Psychological musings

English girls are pretty when they play guitar
Crazy like a day just a-breaking I ain't sure what for
Ryan Adams says that "English Girls Are Mean Sometimes" - do we think he's had a bad experience with one?

Resolutions of the day (to be done sometime in the near future):
1. Buy computer speakers to listen to music with (this was prompted by the fact that my favourite song ever, The La's - There She Goes, doesn't get done justice on a laptop)
2. Get rid of crap songs on computer that are clogging the hard drive
3. Remember birthdays before the actual day
4. Do some damn exercise
5. Buy healthy food - no Cheetos!

So today was a day of not very much again - strange how one can become so proficient at wasting time so quickly. I wasn't really wasting it as wishing it away, but it boiled down to the same thing.

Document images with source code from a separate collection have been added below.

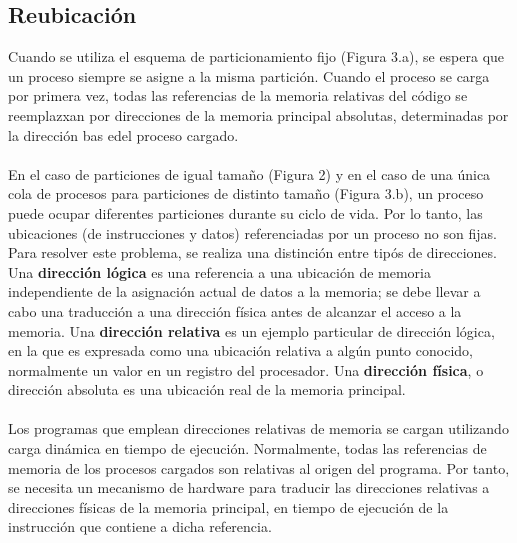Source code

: \documentclass[12pt, a4paper]{article}
\begin{document}
\subsection{Reubicación}
Cuando se utiliza el esquema de particionamiento fijo (Figura 3.a), se espera que un proceso siempre se asigne a la misma partición. Cuando el proceso se carga por primera vez, todas las referencias de la memoria relativas del código se reemplazxan por direcciones de la memoria principal absolutas, determinadas por la dirección bas edel proceso cargado.\\\\ 
En el caso de particiones de igual tamaño (Figura 2) y en el caso de una única cola de procesos para particiones de distinto tamaño (Figura 3.b), un proceso puede ocupar diferentes particiones durante su ciclo de vida. Por lo tanto, las ubicaciones (de instrucciones y datos) referenciadas por un proceso no son fijas. Para resolver este problema, se realiza una distinción entre tipós de direcciones. Una \textbf{dirección lógica} es una referencia a una ubicación de memoria independiente de la asignación actual de datos a la memoria; se debe llevar a cabo una traducción a una dirección física antes de alcanzar el acceso a la memoria. Una \textbf{dirección relativa} es un ejemplo particular de dirección lógica, en la que es expresada como una ubicación relativa a algún punto conocido, normalmente un valor en un registro del procesador. Una \textbf{dirección física}, o dirección absoluta es una ubicación real de la memoria principal. \\\\ 
Los programas que emplean direcciones relativas de memoria se cargan utilizando carga dinámica en tiempo de ejecución. Normalmente, todas las referencias de memoria de los procesos cargados son relativas al origen del programa. Por tanto, se necesita un mecanismo de hardware para traducir las direcciones relativas a direcciones físicas de la memoria principal, en tiempo de ejecución de la instrucción que contiene a dicha referencia. \\\\ 
\end{document}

Some more work, a lot more tv, music, messenger.....and the strange experience of having the house-sitter for our landlady knock on the door at 10pm to say she couldn't find the key to actually get in the house (her competency already in doubt it seems) and having a canary/lovebird hybrid on her shoulder.

Whilst talking to Greg earlier, I realised that my psychologist days seem to be leaving me. Not that I was ever a professional, but there was a time when I was the unofficially appointed counsellor for whatever halls I happened to be in at Uni, and regularly had friends turning up to confess to evil deeds, update me on their tumultous love life, or find a shoulder to cry on. Indeed, a few times during Uni it seemed that there was a constant stream of people coming to my room to tell me their problems; hopefully leaving with a bit of weight relieved, only for the next person in the queue to come in and unload some emotional baggage.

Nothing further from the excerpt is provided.